We caught up with the rest of
the group who’d gone on ahead by car, just before the Red Dragon memorial. By
then Vanessa and I were both dripping with wet but I’d taken the precaution of
keeping my copy of ‘In Parenthesis’ in a plastic bag in my rucksack to keep it
as dry as possible.
The corner of Mametz Wood where David and his company attacked has changed very little in a hundred years. Slit Trench is still there in outline on the ground and it’s dark under the trees. It was eerie and also uncomfortable as surely Mametz wood was the last place he’d wish to be taken back to. I hadn’t expected to walk so much in his footsteps. Should have known better and remembered that Jeremy would get us as close as is humanly possible.
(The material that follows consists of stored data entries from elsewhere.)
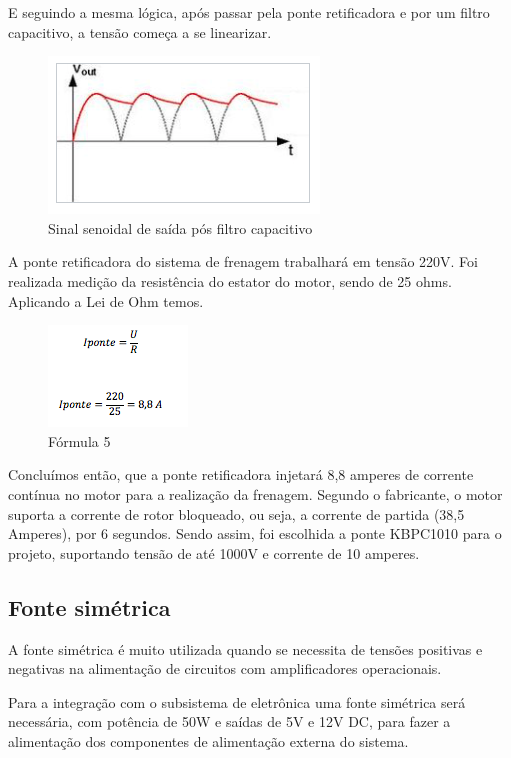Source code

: E seguindo a mesma lógica, após passar pela ponte retificadora e por um filtro capacitivo,  a tensão começa a se linearizar.

\begin{figure}[!h]
	\centering
		\includegraphics[scale=0.5]{figuras/energia/11.png}
	\caption{Sinal senoidal de saída pós filtro capacitivo}
\end{figure}

A ponte retificadora do sistema de frenagem trabalhará em tensão 220V. Foi realizada medição da resistência do estator do motor, sendo de 25 ohms. Aplicando a Lei de Ohm temos.

\begin{figure}[!h]
	\centering
		\includegraphics[scale=0.9]{figuras/energia/12.png}
	\caption{Fórmula 5}
\end{figure}

Concluímos então, que a ponte retificadora injetará 8,8 amperes de corrente contínua no motor para a realização da frenagem. Segundo o fabricante, o motor suporta a corrente de rotor bloqueado, ou seja, a corrente de partida (38,5 Amperes), por 6 segundos. Sendo assim, foi escolhida a ponte KBPC1010 para o projeto, suportando tensão de até 1000V e corrente de 10 amperes.

\subsection{Fonte simétrica}
A fonte simétrica é muito utilizada  quando se necessita de tensões positivas e negativas na alimentação de circuitos com amplificadores operacionais. 

Para a integração com o subsistema de eletrônica uma fonte simétrica será necessária, com potência de 50W e saídas de 5V e 12V DC, para fazer a alimentação dos componentes de alimentação externa do sistema.

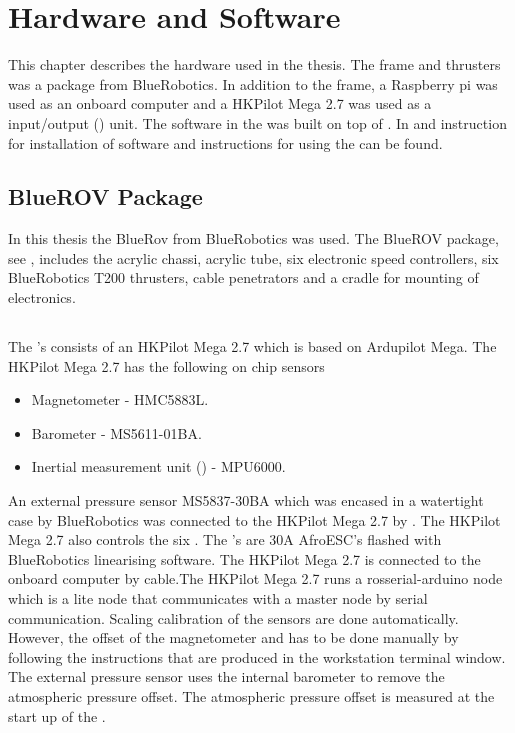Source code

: \chapter{Hardware and Software}\label{cha:hardware}
This chapter describes the hardware used in the thesis. The \abbrROV frame and thrusters was a package from BlueRobotics. In addition to the \abbrROV frame, a Raspberry pi was used as an onboard computer and a HKPilot Mega 2.7  was used as a input/output (\abbrIO) unit. The software in the \abbrROV was built on top of \abbrROS. In  and  instruction for installation of software and instructions for using the \abbrROV can be found.

\section{BlueROV Package}
In this thesis the BlueRov from BlueRobotics was used. The BlueROV package, see , includes the acrylic chassi, acrylic tube, six electronic speed controllers, six BlueRobotics T200 thrusters, cable penetrators and a cradle for mounting of electronics.
\section{\abbrROV \abbrIO}
The \abbrROV's \abbrIO consists of an HKPilot Mega 2.7 which is based on Ardupilot Mega. The HKPilot Mega 2.7 has the following on chip sensors
\begin{itemize}
    \item Magnetometer - HMC5883L.
    \item Barometer - MS5611-01BA.
    \item Inertial measurement unit (\abbrIMU) - MPU6000.
\end{itemize}
An external pressure sensor MS5837-30BA which was encased in a watertight case by BlueRobotics was connected to the HKPilot Mega 2.7 by \abbrIC.
The HKPilot Mega 2.7 also controls the six \abbrESC. The \abbrESC's are 30A AfroESC's flashed with BlueRobotics linearising software. The HKPilot Mega 2.7 is connected to the onboard computer by \abbrUSB cable.The HKPilot Mega 2.7 runs a rosserial-arduino node which is a lite \abbrROS node that communicates with a master node by serial communication. Scaling calibration of the sensors are done automatically. However, the offset of the magnetometer and \abbrROV has to be done manually by following the instructions that are produced in the workstation terminal window. The external pressure sensor uses the internal barometer to remove the atmospheric pressure offset. The atmospheric pressure offset is measured at the start up of the \abbrROV.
Not only is it dim and gloomy with the German trench just ahead but you can’t see out, nor is your command able to follow the progress of the fighting once the wood has swallowed you up.
p180
“But which is front, and
which way’s the way on and where’s the corporal and what’s this crush and all
this shoving you along, and someone shouting rhetorically about remembering
your nationality –
and Jesus Christ-they’re coming through the floor,
endthwart and overlong:
Jerry’s through on the
flank. . . and: Beat it!-
that’s what one said as he
ran past:
Bosches back in Strip
Trench-it’s a
monumental bollocks every
time
and but we avoid wisely
there is but death.”
Jones is wounded and has
eventually to abandon his rifle and how cold and clammy I feel as Vanessa reads
the passage in which he describes this moment of leaving it under the oak.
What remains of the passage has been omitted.